(Beginning of SUPPLIED RECORDS)

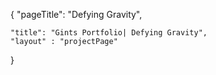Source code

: {
    "pageTitle": "Defying Gravity",


    "title": "Gints Portfolio| Defying Gravity",
    "layout" : "projectPage"
    



}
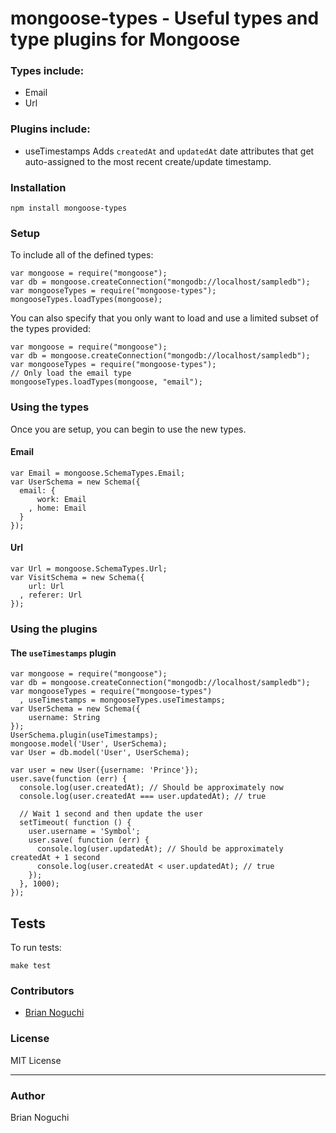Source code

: mongoose-types - Useful types and type plugins for Mongoose
==============

### Types include:

- Email
- Url

### Plugins include:

- useTimestamps
  Adds `createdAt` and `updatedAt` date attributes that get auto-assigned to the most recent create/update timestamp.

### Installation
    npm install mongoose-types

### Setup

To include all of the defined types:

    var mongoose = require("mongoose");
    var db = mongoose.createConnection("mongodb://localhost/sampledb");
    var mongooseTypes = require("mongoose-types");
    mongooseTypes.loadTypes(mongoose);

You can also specify that you only want to load and use a limited subset of the types provided:

    var mongoose = require("mongoose");
    var db = mongoose.createConnection("mongodb://localhost/sampledb");
    var mongooseTypes = require("mongoose-types");
    // Only load the email type
    mongooseTypes.loadTypes(mongoose, "email");

### Using the types

Once you are setup, you can begin to use the new types.

#### Email

    var Email = mongoose.SchemaTypes.Email;
    var UserSchema = new Schema({
      email: {
          work: Email
        , home: Email
      }
    });

#### Url

    var Url = mongoose.SchemaTypes.Url;
    var VisitSchema = new Schema({
        url: Url
      , referer: Url
    });

### Using the plugins

#### The `useTimestamps` plugin

    var mongoose = require("mongoose");
    var db = mongoose.createConnection("mongodb://localhost/sampledb");
    var mongooseTypes = require("mongoose-types")
      , useTimestamps = mongooseTypes.useTimestamps;
    var UserSchema = new Schema({
        username: String
    });
    UserSchema.plugin(useTimestamps);
    mongoose.model('User', UserSchema);
    var User = db.model('User', UserSchema);
    
    var user = new User({username: 'Prince'});
    user.save(function (err) {
      console.log(user.createdAt); // Should be approximately now
      console.log(user.createdAt === user.updatedAt); // true

      // Wait 1 second and then update the user
      setTimeout( function () {
        user.username = 'Symbol';
        user.save( function (err) {
          console.log(user.updatedAt); // Should be approximately createdAt + 1 second
          console.log(user.createdAt < user.updatedAt); // true
        });
      }, 1000);
    });

## Tests

To run tests:

    make test

### Contributors

- [Brian Noguchi](https://github.com/bnoguchi)

### License

MIT License

---
### Author

Brian Noguchi
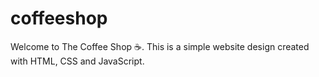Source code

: # coffeeshop
Welcome to The Coffee Shop ☕️. This is a simple website design created with HTML, CSS and JavaScript.
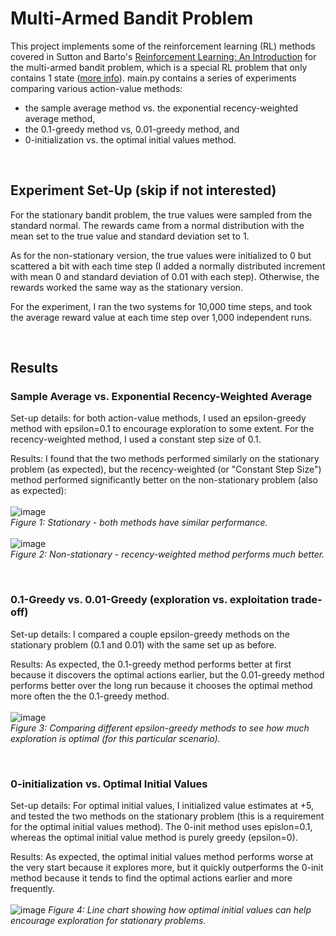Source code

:# Multi-Armed Bandit Problem
This project implements some of the reinforcement learning (RL) methods covered in Sutton and Barto's [Reinforcement Learning: An Introduction](http://www.incompleteideas.net/book/RLbook2020.pdf) for the multi-armed bandit problem, which is a special RL problem that only contains 1 state ([more info](https://www.geeksforgeeks.org/multi-armed-bandit-problem-in-reinforcement-learning/)). main.py contains a series of experiments comparing various action-value methods: 
- the sample average method vs. the exponential recency-weighted average method,
- the 0.1-greedy method vs, 0.01-greedy method, and
- 0-initialization vs. the optimal initial values method.


<br>

## Experiment Set-Up (skip if not interested)
For the stationary bandit problem, the true values were sampled from the standard normal. The rewards came from a normal distribution with the mean set to the true value and 
standard deviation set to 1. 

As for the non-stationary version, the true values were initialized to 0 but scattered a bit with each time step
(I added a normally distributed increment with mean 0 and standard deviation of 0.01 with each step). Otherwise, the rewards worked the same way as the stationary version.

For the experiment, I ran the two systems for 10,000 time steps, and took the average reward value at each time step over 1,000 independent runs. 

<br>

## Results
### Sample Average vs. Exponential Recency-Weighted Average
Set-up details: for both action-value methods, I used an epsilon-greedy method with epsilon=0.1 to encourage exploration to some extent. For the recency-weighted method, I used a constant step size of 0.1.

Results: I found that the two methods performed similarly on the stationary problem (as expected), but the 
recency-weighted (or "Constant Step Size") method performed significantly better on the non-stationary problem (also as expected): <br><br>
![image](https://github.com/user-attachments/assets/53de243a-8edd-4362-aa07-38f543d06d85)<br>
*Figure 1: Stationary - both methods have similar performance.*<br><br>
![image](https://github.com/user-attachments/assets/19bc42c6-22ac-40df-a939-6038d53a0337)<br>
*Figure 2: Non-stationary - recency-weighted method performs much better.*

<br>

### 0.1-Greedy vs. 0.01-Greedy (exploration vs. exploitation trade-off)
Set-up details: I compared a couple epsilon-greedy methods on the stationary problem (0.1 and 0.01) with the same set up as before. 

Results: As expected, the 0.1-greedy method performs better 
at first because it discovers the optimal actions earlier, but the 0.01-greedy method performs better over the long run because it chooses the optimal method more often the the 0.1-greedy method.
<br><br>
![image](https://github.com/user-attachments/assets/326d59d8-42ef-4f40-ab3c-c7e759bf54c5)<br>
*Figure 3: Comparing different epsilon-greedy methods to see how much exploration is optimal (for this particular scenario).*

<br>

### 0-initialization vs. Optimal Initial Values
Set-up details: For optimal initial values, I initialized value estimates at +5, and tested the two methods on the stationary problem (this is a requirement for the optimal initial values method). The 0-init method uses epislon=0.1, whereas the optimal initial value method is purely greedy (epsilon=0).

Results: As expected, the optimal initial values method performs worse at the very start because it explores more, but it quickly outperforms the 0-init method because it tends to find the optimal actions earlier and more frequently.
<br><br>
![image](https://github.com/user-attachments/assets/c6a647f1-01e7-4d5e-bfb6-b7767726e02a)
*Figure 4: Line chart showing how optimal initial values can help encourage exploration for stationary problems.*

(End of SUPPLIED RECORDS)

_ACTION ITEM_: Which of the lines in the listing above include "initialization"? Report each of them.

_WRITTEN SOLUTION_:
- 0-initialization vs. the optimal initial values method.
### 0-initialization vs. Optimal Initial Values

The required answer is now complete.